オープンAPI の最初の特筆すべき社外での使用例がFlightStats.com です。こうしてインターフェイスを使用する開発者が増えるにつれ、他にもさまざまなサービスが生まれるだろうとLufthansa は期待を寄せています。

「公開されるLufthansa のためアプリケーションが増えるにつれ、そのブランド認知度も向上し、Lufthansa は革新的な組織として位置づけられます。」とRamscheid氏。また、次のようにも述べています。

「これらのサービスは新しい市場 ( たとえば、特別なニーズを持つ旅行者に特化した市場など) をターゲットにすることができるので、これが利益の増加にもつながることを期待しています。Lufthansa がこれらの市場に時間や資金を投資することはできませんが、社外の開発者にとっては、これを行うのに適したビジネスケースとなります。

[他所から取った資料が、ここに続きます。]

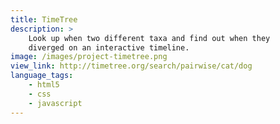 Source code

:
 ```yaml
---
title: TimeTree
description: >
    Look up when two different taxa and find out when they
    diverged on an interactive timeline.
image: /images/project-timetree.png
view_link: http://timetree.org/search/pairwise/cat/dog
language_tags:
    - html5
    - css
    - javascript
---
```

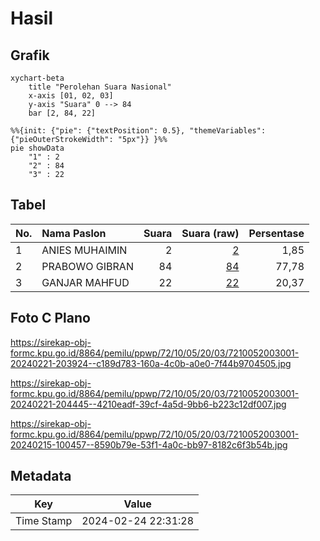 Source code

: # Hasil

## Grafik

```mermaid
xychart-beta
    title "Perolehan Suara Nasional"
    x-axis [01, 02, 03]
    y-axis "Suara" 0 --> 84
    bar [2, 84, 22]
```

```mermaid
%%{init: {"pie": {"textPosition": 0.5}, "themeVariables": {"pieOuterStrokeWidth": "5px"}} }%%
pie showData
    "1" : 2
    "2" : 84
    "3" : 22
```

## Tabel

| No. | Nama Paslon    | Suara | Suara (raw) | Persentase |
|:--- |:-------------- | -----:| -----------:| ----------:|
| 1   | ANIES MUHAIMIN | 2     | [2][p-1]    | 1,85       |
| 2   | PRABOWO GIBRAN | 84    | [84][p-2]   | 77,78      |
| 3   | GANJAR MAHFUD  | 22    | [22][p-3]   | 20,37      |


[p-1]: https://github.com/gigit-pemilu/pemilu-2024/blob/main/pilpres/hitung-suara/sub/72-sulawesi-tengah/sub/10-sigi/sub/05-kulawi/sub/2003-tangkulowi/sub/001-tps/sub/paslon-1.txt
[p-2]: https://github.com/gigit-pemilu/pemilu-2024/blob/main/pilpres/hitung-suara/sub/72-sulawesi-tengah/sub/10-sigi/sub/05-kulawi/sub/2003-tangkulowi/sub/001-tps/sub/paslon-2.txt
[p-3]: https://github.com/gigit-pemilu/pemilu-2024/blob/main/pilpres/hitung-suara/sub/72-sulawesi-tengah/sub/10-sigi/sub/05-kulawi/sub/2003-tangkulowi/sub/001-tps/sub/paslon-3.txt

## Foto C Plano

https://sirekap-obj-formc.kpu.go.id/8864/pemilu/ppwp/72/10/05/20/03/7210052003001-20240221-203924--c189d783-160a-4c0b-a0e0-7f44b9704505.jpg

https://sirekap-obj-formc.kpu.go.id/8864/pemilu/ppwp/72/10/05/20/03/7210052003001-20240221-204445--4210eadf-39cf-4a5d-9bb6-b223c12df007.jpg

https://sirekap-obj-formc.kpu.go.id/8864/pemilu/ppwp/72/10/05/20/03/7210052003001-20240215-100457--8590b79e-53f1-4a0c-bb97-8182c6f3b54b.jpg


## Metadata

| Key        | Value               |
| ---------- | ------------------- |
| Time Stamp | 2024-02-24 22:31:28 |



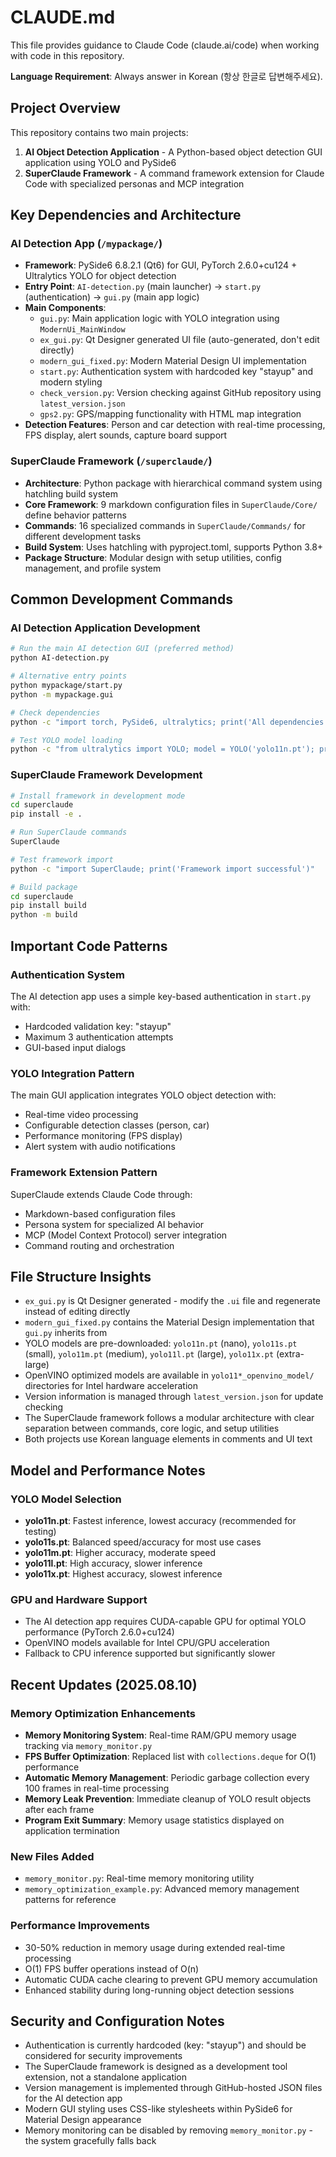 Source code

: # CLAUDE.md

This file provides guidance to Claude Code (claude.ai/code) when working with code in this repository.

**Language Requirement**: Always answer in Korean (항상 한글로 답변해주세요).

## Project Overview

This repository contains two main projects:

1. **AI Object Detection Application** - A Python-based object detection GUI application using YOLO and PySide6
2. **SuperClaude Framework** - A command framework extension for Claude Code with specialized personas and MCP integration

## Key Dependencies and Architecture

### AI Detection App (`/mypackage/`)
- **Framework**: PySide6 6.8.2.1 (Qt6) for GUI, PyTorch 2.6.0+cu124 + Ultralytics YOLO for object detection
- **Entry Point**: `AI-detection.py` (main launcher) → `start.py` (authentication) → `gui.py` (main app logic)
- **Main Components**:
  - `gui.py`: Main application logic with YOLO integration using `ModernUi_MainWindow`
  - `ex_gui.py`: Qt Designer generated UI file (auto-generated, don't edit directly)
  - `modern_gui_fixed.py`: Modern Material Design UI implementation
  - `start.py`: Authentication system with hardcoded key "stayup" and modern styling
  - `check_version.py`: Version checking against GitHub repository using `latest_version.json`
  - `gps2.py`: GPS/mapping functionality with HTML map integration
- **Detection Features**: Person and car detection with real-time processing, FPS display, alert sounds, capture board support

### SuperClaude Framework (`/superclaude/`)
- **Architecture**: Python package with hierarchical command system using hatchling build system
- **Core Framework**: 9 markdown configuration files in `SuperClaude/Core/` define behavior patterns
- **Commands**: 16 specialized commands in `SuperClaude/Commands/` for different development tasks
- **Build System**: Uses hatchling with pyproject.toml, supports Python 3.8+
- **Package Structure**: Modular design with setup utilities, config management, and profile system

## Common Development Commands

### AI Detection Application Development
```bash
# Run the main AI detection GUI (preferred method)
python AI-detection.py

# Alternative entry points
python mypackage/start.py
python -m mypackage.gui

# Check dependencies
python -c "import torch, PySide6, ultralytics; print('All dependencies available')"

# Test YOLO model loading
python -c "from ultralytics import YOLO; model = YOLO('yolo11n.pt'); print('Model loaded successfully')"
```

### SuperClaude Framework Development
```bash
# Install framework in development mode
cd superclaude
pip install -e .

# Run SuperClaude commands
SuperClaude

# Test framework import
python -c "import SuperClaude; print('Framework import successful')"

# Build package
cd superclaude
pip install build
python -m build
```

## Important Code Patterns

### Authentication System
The AI detection app uses a simple key-based authentication in `start.py` with:
- Hardcoded validation key: "stayup"
- Maximum 3 authentication attempts
- GUI-based input dialogs

### YOLO Integration Pattern
The main GUI application integrates YOLO object detection with:
- Real-time video processing
- Configurable detection classes (person, car)
- Performance monitoring (FPS display)
- Alert system with audio notifications

### Framework Extension Pattern
SuperClaude extends Claude Code through:
- Markdown-based configuration files
- Persona system for specialized AI behavior
- MCP (Model Context Protocol) server integration
- Command routing and orchestration

## File Structure Insights

- `ex_gui.py` is Qt Designer generated - modify the `.ui` file and regenerate instead of editing directly
- `modern_gui_fixed.py` contains the Material Design implementation that `gui.py` inherits from
- YOLO models are pre-downloaded: `yolo11n.pt` (nano), `yolo11s.pt` (small), `yolo11m.pt` (medium), `yolo11l.pt` (large), `yolo11x.pt` (extra-large)
- OpenVINO optimized models are available in `yolo11*_openvino_model/` directories for Intel hardware acceleration
- Version information is managed through `latest_version.json` for update checking
- The SuperClaude framework follows a modular architecture with clear separation between commands, core logic, and setup utilities
- Both projects use Korean language elements in comments and UI text

## Model and Performance Notes

### YOLO Model Selection
- **yolo11n.pt**: Fastest inference, lowest accuracy (recommended for testing)
- **yolo11s.pt**: Balanced speed/accuracy for most use cases
- **yolo11m.pt**: Higher accuracy, moderate speed
- **yolo11l.pt**: High accuracy, slower inference
- **yolo11x.pt**: Highest accuracy, slowest inference

### GPU and Hardware Support
- The AI detection app requires CUDA-capable GPU for optimal YOLO performance (PyTorch 2.6.0+cu124)
- OpenVINO models available for Intel CPU/GPU acceleration
- Fallback to CPU inference supported but significantly slower

## Recent Updates (2025.08.10)

### Memory Optimization Enhancements
- **Memory Monitoring System**: Real-time RAM/GPU memory usage tracking via `memory_monitor.py`
- **FPS Buffer Optimization**: Replaced list with `collections.deque` for O(1) performance
- **Automatic Memory Management**: Periodic garbage collection every 100 frames in real-time processing
- **Memory Leak Prevention**: Immediate cleanup of YOLO result objects after each frame
- **Program Exit Summary**: Memory usage statistics displayed on application termination

### New Files Added
- `memory_monitor.py`: Real-time memory monitoring utility
- `memory_optimization_example.py`: Advanced memory management patterns for reference

### Performance Improvements
- 30-50% reduction in memory usage during extended real-time processing
- O(1) FPS buffer operations instead of O(n)
- Automatic CUDA cache clearing to prevent GPU memory accumulation
- Enhanced stability during long-running object detection sessions

## Security and Configuration Notes

- Authentication is currently hardcoded (key: "stayup") and should be considered for security improvements
- The SuperClaude framework is designed as a development tool extension, not a standalone application
- Version management is implemented through GitHub-hosted JSON files for the AI detection app
- Modern GUI styling uses CSS-like stylesheets within PySide6 for Material Design appearance
- Memory monitoring can be disabled by removing `memory_monitor.py` - the system gracefully falls back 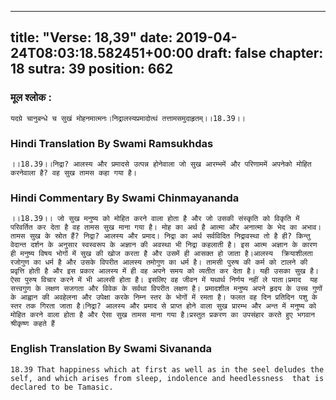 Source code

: 
---
title: "Verse: 18,39"
date: 2019-04-24T08:03:18.582451+00:00
draft: false
chapter: 18
sutra: 39
position: 662
---
### मूल श्लोक :
```
यदग्रे चानुबन्धे च सुखं मोहनमात्मनः।निद्रालस्यप्रमादोत्थं तत्तामसमुदाहृतम्।।18.39।।

```

### Hindi Translation By Swami Ramsukhdas
```
।।18.39।।निद्रा? आलस्य और प्रमादसे उत्पन्न होनेवाला जो सुख आरम्भमें और परिणाममें अपनेको मोहित करनेवाला है? वह सुख तामस कहा गया है।

```

### Hindi Commentary By Swami Chinmayananda
```
।।18.39।। जो सुख मनुष्य को मोहित करने वाला होता है और जो उसकी संस्कृति को विकृति में परिवर्तित कर देता है वह तामस सुख माना गया है। मोह का अर्थ है आत्मा और अनात्मा के भेद का अभाव।तामस सुख के स्रोत हैं? निद्रा? आलस्य और प्रमाद। निद्रा का अर्थ सर्वविदित निद्रावस्था तो है ही? किन्तु वेदान्त दर्शन के अनुसार स्वस्वरूप के अज्ञान की अवस्था भी निद्रा कहलाती है। इस आत्म अज्ञान के कारण ही मनुष्य विषय भोगों में सुख की खोज करता है और उसमें ही आसक्त हो जाता है।आलस्य  क्रियाशीलता रजोगुण का धर्म है और उसके विपरीत आलस्य तमोगुण का धर्म है। तामसी पुरुष की कर्म को टालने की प्रवृत्ति होती है और इस प्रकार आलस्य में ही वह अपने समय को व्यतीत कर देता है। यही उसका सुख है। ऐसा पुरुष विचार करने में भी आलसी होता है। इसलिए वह जीवन में यथार्थ निर्णय नहीं ले पाता।प्रमाद  यह सत्त्वगुण के लक्षण सजगता और विवेक के सर्वथा विपरीत लक्षण है। प्रमादशील मनुष्य अपने हृदय के उच्च गुणों के आह्वान की अवहेलना और उपेक्षा करके निम्न स्तर के भोगों में रमता है। फलत वह दिन प्रतिदिन पशु के स्तर तक गिरता जाता है।निद्रा? आलस्य और प्रमाद से प्राप्त होने वाला सुख प्रारम्भ और अन्त में मनुष्य को मोहित करने वाला होता है और ऐसा सुख तामस माना गया है।प्रस्तुत प्रकरण का उपसंहार करते हुए भगवान श्रीकृष्ण कहते हैं

```

### English Translation By Swami  Sivananda
```
18.39 That happiness which at first as well as in the seel deludes the self, and which arises from sleep, indolence and heedlessness  that is declared to be Tamasic.

```

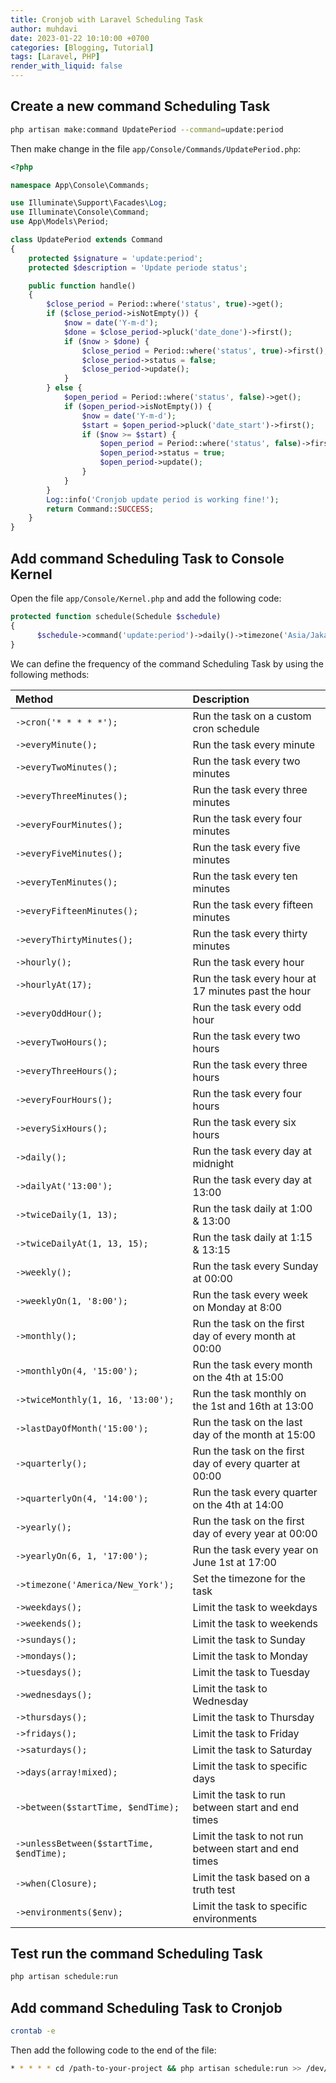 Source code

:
 ```yaml
---
title: Cronjob with Laravel Scheduling Task
author: muhdavi
date: 2023-01-22 10:10:00 +0700
categories: [Blogging, Tutorial]
tags: [Laravel, PHP]
render_with_liquid: false
---
```


## Create a new command Scheduling Task
```bash
php artisan make:command UpdatePeriod --command=update:period
```
Then make change in the file `app/Console/Commands/UpdatePeriod.php`:

```php
<?php

namespace App\Console\Commands;

use Illuminate\Support\Facades\Log;
use Illuminate\Console\Command;
use App\Models\Period;

class UpdatePeriod extends Command
{
    protected $signature = 'update:period';
    protected $description = 'Update periode status';

    public function handle()
    {
        $close_period = Period::where('status', true)->get();
        if ($close_period->isNotEmpty()) {
            $now = date('Y-m-d');
            $done = $close_period->pluck('date_done')->first();
            if ($now > $done) {
                $close_period = Period::where('status', true)->first();
                $close_period->status = false;
                $close_period->update();
            }
        } else {
            $open_period = Period::where('status', false)->get();
            if ($open_period->isNotEmpty()) {
                $now = date('Y-m-d');
                $start = $open_period->pluck('date_start')->first();
                if ($now >= $start) {
                    $open_period = Period::where('status', false)->first();
                    $open_period->status = true;
                    $open_period->update();
                }
            }
        }
        Log::info('Cronjob update period is working fine!');
        return Command::SUCCESS;
    }
}
```

## Add command Scheduling Task to Console Kernel
Open the file `app/Console/Kernel.php` and add the following code:
```php
protected function schedule(Schedule $schedule)
{
      $schedule->command('update:period')->daily()->timezone('Asia/Jakarta');
}
```
We can define the frequency of the command Scheduling Task by using the following methods:

| Method                                   | Description                                              |
|:-----------------------------------------|:---------------------------------------------------------|
| `->cron('* * * * *');`                   | Run the task on a custom cron schedule                   |
| `->everyMinute();`                       | Run the task every minute                                |
| `->everyTwoMinutes();`                   | Run the task every two minutes                           |
| `->everyThreeMinutes();`                 | Run the task every three minutes                         |
| `->everyFourMinutes();`                  | 	Run the task every four minutes                         |
| `->everyFiveMinutes();`                  | 	Run the task every five minutes                         |
| `->everyTenMinutes();`                   | 	Run the task every ten minutes                          |
| `->everyFifteenMinutes();`               | 	Run the task every fifteen minutes                      |
| `->everyThirtyMinutes();`                | 	Run the task every thirty minutes                       |
| `->hourly();`                            | 	Run the task every hour                                 |
| `->hourlyAt(17);`                        | 	Run the task every hour at 17 minutes past the hour     |
| `->everyOddHour();`                      | 	Run the task every odd hour                             |
| `->everyTwoHours();`                     | 	Run the task every two hours                            |
| `->everyThreeHours();`                   | 	Run the task every three hours                          |
| `->everyFourHours();`                    | 	Run the task every four hours                           |
| `->everySixHours();`                     | 	Run the task every six hours                            |
| `->daily();`                             | 	Run the task every day at midnight                      |
| `->dailyAt('13:00');`                    | 	Run the task every day at 13:00                         |
| `->twiceDaily(1, 13);`                   | 	Run the task daily at 1:00 & 13:00                      |
| `->twiceDailyAt(1, 13, 15);`             | 	Run the task daily at 1:15 & 13:15                      |
| `->weekly();`                            | 	Run the task every Sunday at 00:00                      |
| `->weeklyOn(1, '8:00');`                 | 	Run the task every week on Monday at 8:00               |
| `->monthly();`                           | 	Run the task on the first day of every month at 00:00   |
| `->monthlyOn(4, '15:00');`               | 	Run the task every month on the 4th at 15:00            |
| `->twiceMonthly(1, 16, '13:00');`        | 	Run the task monthly on the 1st and 16th at 13:00       |
| `->lastDayOfMonth('15:00');`             | 	Run the task on the last day of the month at 15:00      |
| `->quarterly();`                         | 	Run the task on the first day of every quarter at 00:00 |
| `->quarterlyOn(4, '14:00');`             | 	Run the task every quarter on the 4th at 14:00          |
| `->yearly();`                            | 	Run the task on the first day of every year at 00:00    |
| `->yearlyOn(6, 1, '17:00');`             | 	Run the task every year on June 1st at 17:00            |
| `->timezone('America/New_York');`        | 	Set the timezone for the task                           |
| `->weekdays();`                          | 	Limit the task to weekdays                              |
| `->weekends();`                          | 	Limit the task to weekends                              |
| `->sundays();`                           | 	Limit the task to Sunday                                |
| `->mondays();`                           | 	Limit the task to Monday                                |
| `->tuesdays();`                          | 	Limit the task to Tuesday                               |
| `->wednesdays();`                        | 	Limit the task to Wednesday                             |
| `->thursdays();`                         | 	Limit the task to Thursday                              |
| `->fridays();`                           | 	Limit the task to Friday                                |
| `->saturdays();`                         | 	Limit the task to Saturday                              |
| `->days(array!mixed);`                   | 	Limit the task to specific days                         |
| `->between($startTime, $endTime);`       | 	Limit the task to run between start and end times       |
| `->unlessBetween($startTime, $endTime);` | 	Limit the task to not run between start and end times   |
| `->when(Closure);`                       | 	Limit the task based on a truth test                    |
| `->environments($env);`                  | 	Limit the task to specific environments                 |

## Test run the command Scheduling Task
```bash
php artisan schedule:run
```
## Add command Scheduling Task to Cronjob
```bash
crontab -e
```
Then add the following code to the end of the file:
```bash
* * * * * cd /path-to-your-project && php artisan schedule:run >> /dev/null 2>&1
```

当社が彼らをサポートすると、最終的にはそれがLufthansa への予約の増加につながるでしょう。」

「分かりやすく比較すると、90 年代は、すべての人がWeb サイトを持つ必要がありました。現在は、すべての人がオープンAPIを持つ必要があります」

Thomas Ramscheid Lufthansa 社 ミドルウェアおよびセントラルサービス シニアマネージャー

「サービスが増えれば、お客様の旅行体験が向上します。開発コミュニティ間でハッカソンを実施することで、独創的なイノベーションが推進され、我々には考えつかなかった新しいアイデアが生まれます。」
さらに、アプリケーションを使って、お客様の旅行データ、旅行プラン、現在の所在地などを友人やパートナーと共有するようなソーシャルメディアの利用を増やすという目的もあります。API を通じてデータやプロセスを公開することにより、すべてのプラットフォームに向けたサービス、特にモビリティ向けのサービスを開発することが可能となり、Lufthansa 内のイノベーションが加速しました。また、データへのアクセシビリティが共通の標準ポータルにより大幅に簡素化されるため、開発コストも削減されます。
「航空業界の仕事はサイロ化されています。当社のデータをこの方法で公開することにより、他の人々が考えていることがよくわかるようになりました。」とRamscheid 氏は締めくくります。「これによりイノベーションは加速されるでしょう。Lufthansa にもお客様にもメリットが生まれます。」